Kualitas Iman Orangtua dan Masa Depan Anak
Selalu Berusaha Meningkatkan Kualitas Iman
Tidak sedikit ayat-ayat Al-Qur’an yang menegaskan bahwa iman kita bisa bertambah. Contohnya adalah firman Allah ta’ala :
وَإِذا مَا أُنْزِلَتْ سُورَةٌ فَمِنْهُمْ مَنْ يَقُولُ أَيُّكُمْ زادَتْهُ هذِهِ إِيماناً فَأَمَّا الَّذِينَ آمَنُوا فَزادَتْهُمْ إِيماناً وَهُمْ يَسْتَبْشِرُونَ
“Apabila diturunkan suatu surah, di antara mereka (orang-orang munafik) ada yang berkata, “Siapakah di antara kamu yang bertambah imannya dengan (turunnya) surah ini?” Adapun (bagi) orang-orang yang beriman, (surah yang turun) ini pasti menambah imannya dan mereka merasa gembira.” (At-Taubah : 124)

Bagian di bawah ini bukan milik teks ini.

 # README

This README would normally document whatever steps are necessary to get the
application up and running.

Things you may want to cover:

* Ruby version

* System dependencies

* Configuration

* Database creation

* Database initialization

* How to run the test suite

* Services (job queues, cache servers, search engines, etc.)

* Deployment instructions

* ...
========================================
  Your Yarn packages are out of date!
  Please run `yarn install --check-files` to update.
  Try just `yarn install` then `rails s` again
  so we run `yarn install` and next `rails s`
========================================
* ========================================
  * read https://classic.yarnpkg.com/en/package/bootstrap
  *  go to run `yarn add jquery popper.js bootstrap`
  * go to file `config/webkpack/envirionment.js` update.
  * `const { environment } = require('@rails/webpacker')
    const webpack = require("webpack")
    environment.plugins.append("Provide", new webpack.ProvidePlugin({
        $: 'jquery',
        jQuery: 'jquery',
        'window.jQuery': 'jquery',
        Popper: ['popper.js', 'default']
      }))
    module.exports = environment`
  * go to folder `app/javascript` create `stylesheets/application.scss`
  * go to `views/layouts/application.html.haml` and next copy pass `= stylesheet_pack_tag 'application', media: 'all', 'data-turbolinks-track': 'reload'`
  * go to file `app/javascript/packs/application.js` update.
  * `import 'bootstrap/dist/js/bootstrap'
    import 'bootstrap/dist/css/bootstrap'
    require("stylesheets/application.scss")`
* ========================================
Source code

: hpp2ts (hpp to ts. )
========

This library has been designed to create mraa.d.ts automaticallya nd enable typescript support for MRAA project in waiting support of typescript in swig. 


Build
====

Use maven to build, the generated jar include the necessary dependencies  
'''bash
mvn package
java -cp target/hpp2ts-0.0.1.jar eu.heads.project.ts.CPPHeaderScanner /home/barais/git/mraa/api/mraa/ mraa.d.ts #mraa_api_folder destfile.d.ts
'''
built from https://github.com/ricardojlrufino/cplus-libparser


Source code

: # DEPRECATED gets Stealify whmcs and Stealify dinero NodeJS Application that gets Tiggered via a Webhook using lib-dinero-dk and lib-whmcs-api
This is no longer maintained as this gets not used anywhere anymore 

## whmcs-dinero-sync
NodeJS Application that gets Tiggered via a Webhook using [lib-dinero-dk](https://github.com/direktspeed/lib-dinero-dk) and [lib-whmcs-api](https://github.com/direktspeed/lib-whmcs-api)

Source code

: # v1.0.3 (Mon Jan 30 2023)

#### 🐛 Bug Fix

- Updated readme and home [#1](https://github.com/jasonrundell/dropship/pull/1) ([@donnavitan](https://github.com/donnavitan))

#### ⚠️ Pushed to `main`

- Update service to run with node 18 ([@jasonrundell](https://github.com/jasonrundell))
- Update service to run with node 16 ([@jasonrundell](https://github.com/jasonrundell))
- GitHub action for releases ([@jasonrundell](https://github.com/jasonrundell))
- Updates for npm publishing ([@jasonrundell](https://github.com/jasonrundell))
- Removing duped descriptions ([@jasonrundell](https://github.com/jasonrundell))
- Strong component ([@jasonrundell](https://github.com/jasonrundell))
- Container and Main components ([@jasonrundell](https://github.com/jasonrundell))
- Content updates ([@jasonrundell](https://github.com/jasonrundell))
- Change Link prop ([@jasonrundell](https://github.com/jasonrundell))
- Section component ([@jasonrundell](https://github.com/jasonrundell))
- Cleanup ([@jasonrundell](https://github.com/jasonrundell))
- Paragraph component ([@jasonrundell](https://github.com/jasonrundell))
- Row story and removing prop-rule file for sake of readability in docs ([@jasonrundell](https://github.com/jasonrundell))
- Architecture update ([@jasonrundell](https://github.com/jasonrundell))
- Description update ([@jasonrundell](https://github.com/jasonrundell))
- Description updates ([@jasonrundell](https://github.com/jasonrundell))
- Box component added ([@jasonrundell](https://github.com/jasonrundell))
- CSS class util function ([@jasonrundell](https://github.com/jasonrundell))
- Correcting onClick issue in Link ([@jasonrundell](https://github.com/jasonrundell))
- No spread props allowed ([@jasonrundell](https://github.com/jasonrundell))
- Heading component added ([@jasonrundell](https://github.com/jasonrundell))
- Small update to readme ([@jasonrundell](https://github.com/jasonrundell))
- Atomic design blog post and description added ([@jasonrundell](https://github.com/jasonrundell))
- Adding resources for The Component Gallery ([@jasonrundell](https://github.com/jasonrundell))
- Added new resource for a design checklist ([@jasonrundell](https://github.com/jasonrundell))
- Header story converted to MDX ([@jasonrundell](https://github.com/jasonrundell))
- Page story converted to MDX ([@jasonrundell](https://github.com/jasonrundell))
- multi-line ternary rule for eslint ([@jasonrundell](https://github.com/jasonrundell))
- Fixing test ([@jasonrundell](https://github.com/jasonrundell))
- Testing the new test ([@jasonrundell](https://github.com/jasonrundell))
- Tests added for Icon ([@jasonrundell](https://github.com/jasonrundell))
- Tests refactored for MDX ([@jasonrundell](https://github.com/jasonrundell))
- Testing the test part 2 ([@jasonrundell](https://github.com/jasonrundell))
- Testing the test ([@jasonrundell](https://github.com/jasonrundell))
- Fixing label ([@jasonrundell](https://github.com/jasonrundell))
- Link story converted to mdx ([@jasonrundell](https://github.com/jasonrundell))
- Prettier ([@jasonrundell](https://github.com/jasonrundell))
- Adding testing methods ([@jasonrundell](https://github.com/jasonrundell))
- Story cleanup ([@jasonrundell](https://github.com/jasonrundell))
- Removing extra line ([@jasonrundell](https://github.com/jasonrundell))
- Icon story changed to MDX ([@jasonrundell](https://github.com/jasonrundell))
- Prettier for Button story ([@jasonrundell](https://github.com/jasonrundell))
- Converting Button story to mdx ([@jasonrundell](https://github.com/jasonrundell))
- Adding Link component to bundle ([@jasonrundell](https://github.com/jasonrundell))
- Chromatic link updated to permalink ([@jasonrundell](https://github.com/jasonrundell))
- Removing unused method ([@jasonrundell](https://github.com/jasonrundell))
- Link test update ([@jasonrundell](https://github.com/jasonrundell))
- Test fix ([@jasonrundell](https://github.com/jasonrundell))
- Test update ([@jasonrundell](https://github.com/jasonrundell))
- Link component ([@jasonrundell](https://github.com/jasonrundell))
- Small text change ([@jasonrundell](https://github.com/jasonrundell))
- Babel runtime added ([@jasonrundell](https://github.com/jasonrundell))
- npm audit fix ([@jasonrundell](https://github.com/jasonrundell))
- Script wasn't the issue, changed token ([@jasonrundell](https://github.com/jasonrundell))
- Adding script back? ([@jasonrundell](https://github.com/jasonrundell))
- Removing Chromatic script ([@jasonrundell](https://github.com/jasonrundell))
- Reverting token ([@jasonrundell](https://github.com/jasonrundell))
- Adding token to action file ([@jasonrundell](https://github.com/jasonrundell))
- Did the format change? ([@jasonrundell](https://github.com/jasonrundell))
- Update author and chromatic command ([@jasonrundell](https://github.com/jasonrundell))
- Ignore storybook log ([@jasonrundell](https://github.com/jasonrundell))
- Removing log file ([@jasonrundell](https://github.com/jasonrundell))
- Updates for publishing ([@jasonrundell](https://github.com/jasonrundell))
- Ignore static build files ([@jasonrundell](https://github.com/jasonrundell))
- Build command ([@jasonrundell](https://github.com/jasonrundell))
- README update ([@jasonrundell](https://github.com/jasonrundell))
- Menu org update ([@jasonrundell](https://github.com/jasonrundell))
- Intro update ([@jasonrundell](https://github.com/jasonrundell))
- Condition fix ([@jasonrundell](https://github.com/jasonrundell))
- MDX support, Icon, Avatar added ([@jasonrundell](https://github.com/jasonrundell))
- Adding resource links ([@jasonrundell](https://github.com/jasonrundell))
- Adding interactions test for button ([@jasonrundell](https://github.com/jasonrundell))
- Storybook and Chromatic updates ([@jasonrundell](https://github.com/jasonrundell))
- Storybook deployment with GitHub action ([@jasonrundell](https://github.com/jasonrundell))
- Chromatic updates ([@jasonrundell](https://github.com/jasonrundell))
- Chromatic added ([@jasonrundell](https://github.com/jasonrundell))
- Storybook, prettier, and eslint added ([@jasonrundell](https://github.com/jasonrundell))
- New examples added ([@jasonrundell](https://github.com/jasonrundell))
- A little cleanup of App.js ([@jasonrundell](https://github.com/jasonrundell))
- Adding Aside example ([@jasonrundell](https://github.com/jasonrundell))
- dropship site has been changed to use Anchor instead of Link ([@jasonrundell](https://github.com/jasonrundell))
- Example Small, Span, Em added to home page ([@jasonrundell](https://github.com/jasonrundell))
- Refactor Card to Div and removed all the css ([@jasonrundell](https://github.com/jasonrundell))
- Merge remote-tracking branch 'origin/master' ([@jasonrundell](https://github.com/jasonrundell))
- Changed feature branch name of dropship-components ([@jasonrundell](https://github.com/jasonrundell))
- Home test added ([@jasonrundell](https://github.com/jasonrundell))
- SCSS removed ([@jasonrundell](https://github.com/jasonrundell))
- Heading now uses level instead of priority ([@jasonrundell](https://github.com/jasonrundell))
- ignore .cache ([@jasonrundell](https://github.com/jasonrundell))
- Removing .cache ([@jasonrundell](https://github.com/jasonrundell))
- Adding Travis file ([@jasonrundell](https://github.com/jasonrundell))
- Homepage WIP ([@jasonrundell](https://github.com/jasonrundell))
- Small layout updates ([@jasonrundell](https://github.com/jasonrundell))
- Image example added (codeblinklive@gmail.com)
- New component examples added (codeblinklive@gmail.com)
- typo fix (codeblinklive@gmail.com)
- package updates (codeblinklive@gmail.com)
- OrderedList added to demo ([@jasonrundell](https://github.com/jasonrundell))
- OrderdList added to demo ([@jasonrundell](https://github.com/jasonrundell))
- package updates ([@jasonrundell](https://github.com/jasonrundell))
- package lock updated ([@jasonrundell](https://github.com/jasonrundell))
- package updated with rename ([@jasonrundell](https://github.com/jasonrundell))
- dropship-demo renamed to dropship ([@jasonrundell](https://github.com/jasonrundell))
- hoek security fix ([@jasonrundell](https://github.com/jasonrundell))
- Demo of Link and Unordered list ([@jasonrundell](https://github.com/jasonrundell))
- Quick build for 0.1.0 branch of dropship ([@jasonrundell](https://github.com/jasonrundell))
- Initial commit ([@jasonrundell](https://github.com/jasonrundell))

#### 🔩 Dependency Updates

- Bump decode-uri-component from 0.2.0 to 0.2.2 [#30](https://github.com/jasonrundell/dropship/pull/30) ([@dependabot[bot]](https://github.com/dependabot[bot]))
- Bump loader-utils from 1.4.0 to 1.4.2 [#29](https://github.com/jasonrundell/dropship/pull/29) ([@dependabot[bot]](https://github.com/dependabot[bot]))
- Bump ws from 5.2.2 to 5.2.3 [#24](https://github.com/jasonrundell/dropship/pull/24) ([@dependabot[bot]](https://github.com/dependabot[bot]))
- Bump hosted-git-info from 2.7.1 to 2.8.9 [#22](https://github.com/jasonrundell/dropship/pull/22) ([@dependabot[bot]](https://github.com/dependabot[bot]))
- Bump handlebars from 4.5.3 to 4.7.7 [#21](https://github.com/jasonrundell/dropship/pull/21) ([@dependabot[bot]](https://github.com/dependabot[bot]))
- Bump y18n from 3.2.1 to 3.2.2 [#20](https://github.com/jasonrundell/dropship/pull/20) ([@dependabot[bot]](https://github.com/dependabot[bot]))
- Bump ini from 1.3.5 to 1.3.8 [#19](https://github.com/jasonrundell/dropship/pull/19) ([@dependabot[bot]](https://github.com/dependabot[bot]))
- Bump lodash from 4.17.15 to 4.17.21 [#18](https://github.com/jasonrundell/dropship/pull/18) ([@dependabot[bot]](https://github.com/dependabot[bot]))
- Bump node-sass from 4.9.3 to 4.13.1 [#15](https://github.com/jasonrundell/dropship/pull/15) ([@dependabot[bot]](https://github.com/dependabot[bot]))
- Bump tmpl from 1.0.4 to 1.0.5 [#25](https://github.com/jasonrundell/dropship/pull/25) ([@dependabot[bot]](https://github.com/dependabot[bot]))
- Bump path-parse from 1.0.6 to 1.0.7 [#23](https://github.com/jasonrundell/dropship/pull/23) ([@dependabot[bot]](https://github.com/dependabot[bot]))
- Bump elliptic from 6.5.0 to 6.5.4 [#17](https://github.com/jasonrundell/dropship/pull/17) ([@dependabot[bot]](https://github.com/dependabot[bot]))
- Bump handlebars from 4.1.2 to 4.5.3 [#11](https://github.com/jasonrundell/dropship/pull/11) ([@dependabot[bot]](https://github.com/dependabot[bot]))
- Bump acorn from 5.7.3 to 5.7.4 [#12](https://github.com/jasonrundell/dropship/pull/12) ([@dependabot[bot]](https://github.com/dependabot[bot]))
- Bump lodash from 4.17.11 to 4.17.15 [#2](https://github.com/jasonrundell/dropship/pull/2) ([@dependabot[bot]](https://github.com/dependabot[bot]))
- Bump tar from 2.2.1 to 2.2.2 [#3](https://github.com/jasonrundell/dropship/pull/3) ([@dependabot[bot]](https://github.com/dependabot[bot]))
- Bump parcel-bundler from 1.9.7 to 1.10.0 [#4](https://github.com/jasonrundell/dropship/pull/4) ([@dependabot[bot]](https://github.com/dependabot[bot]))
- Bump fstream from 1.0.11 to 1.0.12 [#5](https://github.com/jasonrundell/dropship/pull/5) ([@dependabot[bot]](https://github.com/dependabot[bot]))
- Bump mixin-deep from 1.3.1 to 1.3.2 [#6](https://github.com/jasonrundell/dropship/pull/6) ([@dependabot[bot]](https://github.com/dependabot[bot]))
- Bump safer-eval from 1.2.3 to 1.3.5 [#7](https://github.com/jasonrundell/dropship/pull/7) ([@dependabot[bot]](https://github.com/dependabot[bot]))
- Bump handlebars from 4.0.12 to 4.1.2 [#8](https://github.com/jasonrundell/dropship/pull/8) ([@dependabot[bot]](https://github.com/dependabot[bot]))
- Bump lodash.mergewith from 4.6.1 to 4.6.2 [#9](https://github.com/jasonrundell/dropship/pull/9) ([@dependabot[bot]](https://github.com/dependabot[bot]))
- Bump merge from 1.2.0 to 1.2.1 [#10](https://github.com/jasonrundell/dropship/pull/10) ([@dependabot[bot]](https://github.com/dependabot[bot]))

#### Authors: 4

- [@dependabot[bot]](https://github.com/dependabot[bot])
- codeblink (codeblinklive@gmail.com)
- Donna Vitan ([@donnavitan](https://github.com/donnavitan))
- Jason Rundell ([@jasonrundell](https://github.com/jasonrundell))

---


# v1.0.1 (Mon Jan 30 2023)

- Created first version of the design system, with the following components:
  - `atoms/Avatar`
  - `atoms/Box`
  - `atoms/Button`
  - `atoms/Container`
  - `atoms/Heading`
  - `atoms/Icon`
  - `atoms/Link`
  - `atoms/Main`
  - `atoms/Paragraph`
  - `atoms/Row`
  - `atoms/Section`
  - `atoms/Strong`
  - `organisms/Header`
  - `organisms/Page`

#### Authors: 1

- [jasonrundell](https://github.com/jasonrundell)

Ini adalah rangkaian ayat terakhir di surat At-Taubah yang membahas orang-orang munafik di zaman Nabi Muhammad shallallahu ‘alaihi wa sallam. Yaitu orang-orang yang sebenarnya tidak beriman akan tetapi memperlihatkan seolah-olah beriman.
Dijelaskan di dalam ayat ini bahwa surat-surat Al-Qur’an bisa menambah iman. Surat-surat Al-Qur’an bisa menambah iman karena di dalamnya ada berita-berita dan ajaran-ajaran yang sebelumnya tidak diketahui oleh orang-orang beriman. [1]Aisarut Tafasir, (Mesir : Al-Maktabah At-Taufiqiyyah, 2014) Dengan mempercayai berita-berita Al-Qur’an dan mempraktekkan ajaran-ajarannya maka iman semakin kuat. [2]As-Sa’di, Taisirul Karimir Rahman Fi Tafsiri Kalamil Mannan, (Kuwait : Jam’iyyatu Ihya’ At-Turats, 2003)
Tidak ditemukan di dalam Al-Qur’an adanya ayat-ayat dengan kalimat yang tegas tentang kemungkinan berkurangnya iman. Menurut sebagian ulama ayat-ayat tentang peningkatan iman itulah yang menjadi dasar adanya keadaan yang sebaliknya yaitu berkurangnya iman. Sebagai contohnya Imam Bukhari, salah satu ahli hadits terkenal di dalam salah satu bab yang berjudul “Bertambah dan Berkurangnya Iman”. Jika kita perhatikan ternyata di dalam bab tersebut Imam Bukhari menyantumkan ayat-ayat yang menegaskan bahwa iman bisa bertambah.
Sehingga kesimpulannya semua dalil yang menyebutkan iman bisa bertambah maka itu adalah dalil tentang kemungkinan berkurangnya iman dengan sebab-sebab tertentu. [3]‘Abdurrazzaq Al-Badr, Ziyadatul Iman wa Nuqshanuhu, (Riyadh : Kunuz Isybiliya, 2006)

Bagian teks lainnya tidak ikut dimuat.